For the records below, please print exactly and only the lines from the one with "of credential | [optional]" down to the one with "## Actividad II - Gestión de artículos", both ends included, omitting the pictures.
** Opening THE DATA block **
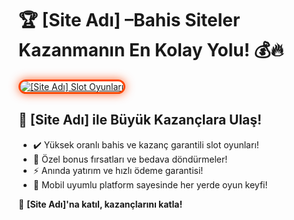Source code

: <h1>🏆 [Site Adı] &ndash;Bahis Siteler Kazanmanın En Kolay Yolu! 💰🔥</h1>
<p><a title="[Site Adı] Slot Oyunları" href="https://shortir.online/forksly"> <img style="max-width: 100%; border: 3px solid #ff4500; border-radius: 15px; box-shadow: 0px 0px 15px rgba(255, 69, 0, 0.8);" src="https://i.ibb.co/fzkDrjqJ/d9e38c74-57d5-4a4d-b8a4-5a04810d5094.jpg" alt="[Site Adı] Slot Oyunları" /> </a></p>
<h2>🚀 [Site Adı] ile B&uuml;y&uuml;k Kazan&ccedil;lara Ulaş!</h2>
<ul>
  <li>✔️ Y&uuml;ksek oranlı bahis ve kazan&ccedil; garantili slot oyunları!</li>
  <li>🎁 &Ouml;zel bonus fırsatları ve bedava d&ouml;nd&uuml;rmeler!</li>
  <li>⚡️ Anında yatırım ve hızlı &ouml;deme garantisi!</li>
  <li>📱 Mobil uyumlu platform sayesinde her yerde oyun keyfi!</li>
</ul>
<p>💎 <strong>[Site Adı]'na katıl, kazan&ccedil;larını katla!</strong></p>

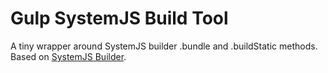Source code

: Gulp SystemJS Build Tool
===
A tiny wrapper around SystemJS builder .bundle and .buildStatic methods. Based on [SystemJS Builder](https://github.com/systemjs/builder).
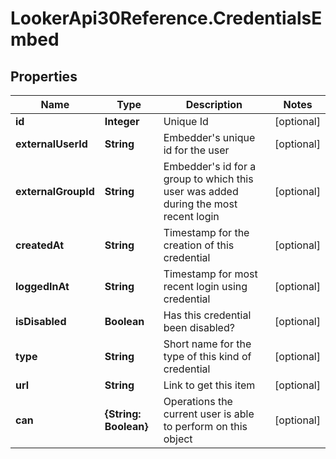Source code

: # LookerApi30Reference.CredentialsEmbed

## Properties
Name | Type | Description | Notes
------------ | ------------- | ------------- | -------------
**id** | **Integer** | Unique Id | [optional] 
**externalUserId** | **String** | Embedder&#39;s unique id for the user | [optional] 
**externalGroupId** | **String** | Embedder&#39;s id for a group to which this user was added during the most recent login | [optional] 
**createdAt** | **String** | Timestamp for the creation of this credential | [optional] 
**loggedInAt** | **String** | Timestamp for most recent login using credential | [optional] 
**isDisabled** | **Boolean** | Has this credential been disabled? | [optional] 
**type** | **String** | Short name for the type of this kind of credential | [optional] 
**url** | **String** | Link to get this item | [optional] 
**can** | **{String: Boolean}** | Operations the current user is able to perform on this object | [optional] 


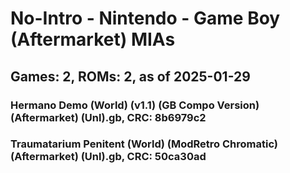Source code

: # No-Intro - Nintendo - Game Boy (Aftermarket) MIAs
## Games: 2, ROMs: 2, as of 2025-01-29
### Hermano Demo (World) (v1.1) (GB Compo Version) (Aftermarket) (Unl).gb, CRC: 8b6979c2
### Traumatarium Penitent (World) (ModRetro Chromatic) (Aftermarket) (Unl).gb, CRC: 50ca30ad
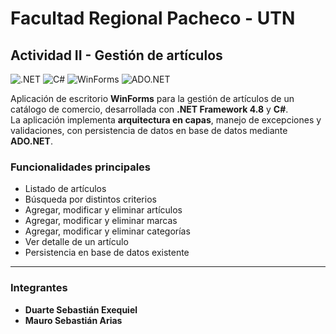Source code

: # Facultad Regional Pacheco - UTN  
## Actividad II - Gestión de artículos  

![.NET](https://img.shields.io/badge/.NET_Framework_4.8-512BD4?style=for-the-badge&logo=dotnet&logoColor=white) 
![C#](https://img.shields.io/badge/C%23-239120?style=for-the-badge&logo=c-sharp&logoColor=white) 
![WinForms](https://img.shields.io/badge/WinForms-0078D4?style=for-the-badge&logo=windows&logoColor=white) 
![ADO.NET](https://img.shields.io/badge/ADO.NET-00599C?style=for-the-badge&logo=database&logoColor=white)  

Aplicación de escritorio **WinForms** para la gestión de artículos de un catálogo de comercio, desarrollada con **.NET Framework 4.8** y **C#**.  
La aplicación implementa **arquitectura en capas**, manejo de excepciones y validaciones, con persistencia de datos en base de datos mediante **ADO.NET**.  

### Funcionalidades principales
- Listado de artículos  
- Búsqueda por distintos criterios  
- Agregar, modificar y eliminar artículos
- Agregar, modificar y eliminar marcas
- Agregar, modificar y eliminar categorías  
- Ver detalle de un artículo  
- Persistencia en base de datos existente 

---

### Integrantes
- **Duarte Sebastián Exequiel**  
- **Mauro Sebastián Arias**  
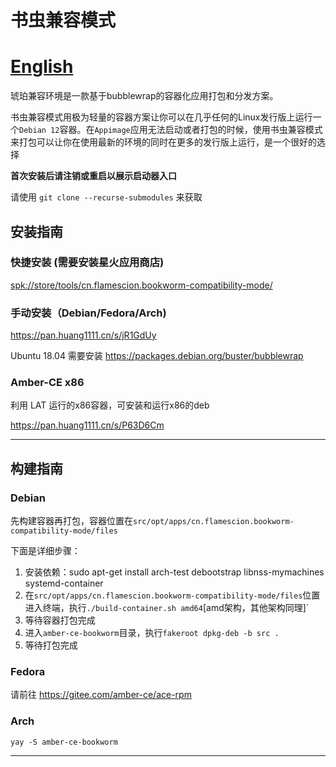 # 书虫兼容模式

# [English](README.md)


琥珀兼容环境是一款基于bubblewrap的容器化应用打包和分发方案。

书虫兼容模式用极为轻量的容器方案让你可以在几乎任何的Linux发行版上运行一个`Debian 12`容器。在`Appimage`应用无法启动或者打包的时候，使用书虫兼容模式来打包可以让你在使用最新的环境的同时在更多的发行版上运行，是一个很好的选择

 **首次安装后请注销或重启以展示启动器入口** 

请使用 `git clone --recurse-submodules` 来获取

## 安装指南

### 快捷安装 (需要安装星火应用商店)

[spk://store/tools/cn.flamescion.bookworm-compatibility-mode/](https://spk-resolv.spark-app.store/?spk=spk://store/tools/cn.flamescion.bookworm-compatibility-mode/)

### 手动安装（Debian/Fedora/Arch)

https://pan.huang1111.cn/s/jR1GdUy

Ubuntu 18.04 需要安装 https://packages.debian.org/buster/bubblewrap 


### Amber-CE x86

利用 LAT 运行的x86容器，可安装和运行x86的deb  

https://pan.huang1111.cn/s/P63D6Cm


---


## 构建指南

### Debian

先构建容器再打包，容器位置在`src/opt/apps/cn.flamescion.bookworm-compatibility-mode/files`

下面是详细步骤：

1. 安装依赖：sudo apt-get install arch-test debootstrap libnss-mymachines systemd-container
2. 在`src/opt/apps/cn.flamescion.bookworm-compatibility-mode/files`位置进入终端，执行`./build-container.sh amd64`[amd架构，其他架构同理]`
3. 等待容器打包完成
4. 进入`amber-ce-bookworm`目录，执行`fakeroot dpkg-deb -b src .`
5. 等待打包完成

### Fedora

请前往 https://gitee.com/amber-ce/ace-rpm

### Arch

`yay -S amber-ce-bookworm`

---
** Closing THE DATA block **
# EXERCISE RESPONSE
**type** | **String** | Short name for the type of this kind of credential | [optional] 
**url** | **String** | Link to get this item | [optional] 
**can** | **{String: Boolean}** | Operations the current user is able to perform on this object | [optional] 


Source code

: # No-Intro - Nintendo - Game Boy (Aftermarket) MIAs
## Games: 2, ROMs: 2, as of 2025-01-29
### Hermano Demo (World) (v1.1) (GB Compo Version) (Aftermarket) (Unl).gb, CRC: 8b6979c2
### Traumatarium Penitent (World) (ModRetro Chromatic) (Aftermarket) (Unl).gb, CRC: 50ca30ad
Source code

: # Facultad Regional Pacheco - UTN  
## Actividad II - Gestión de artículos  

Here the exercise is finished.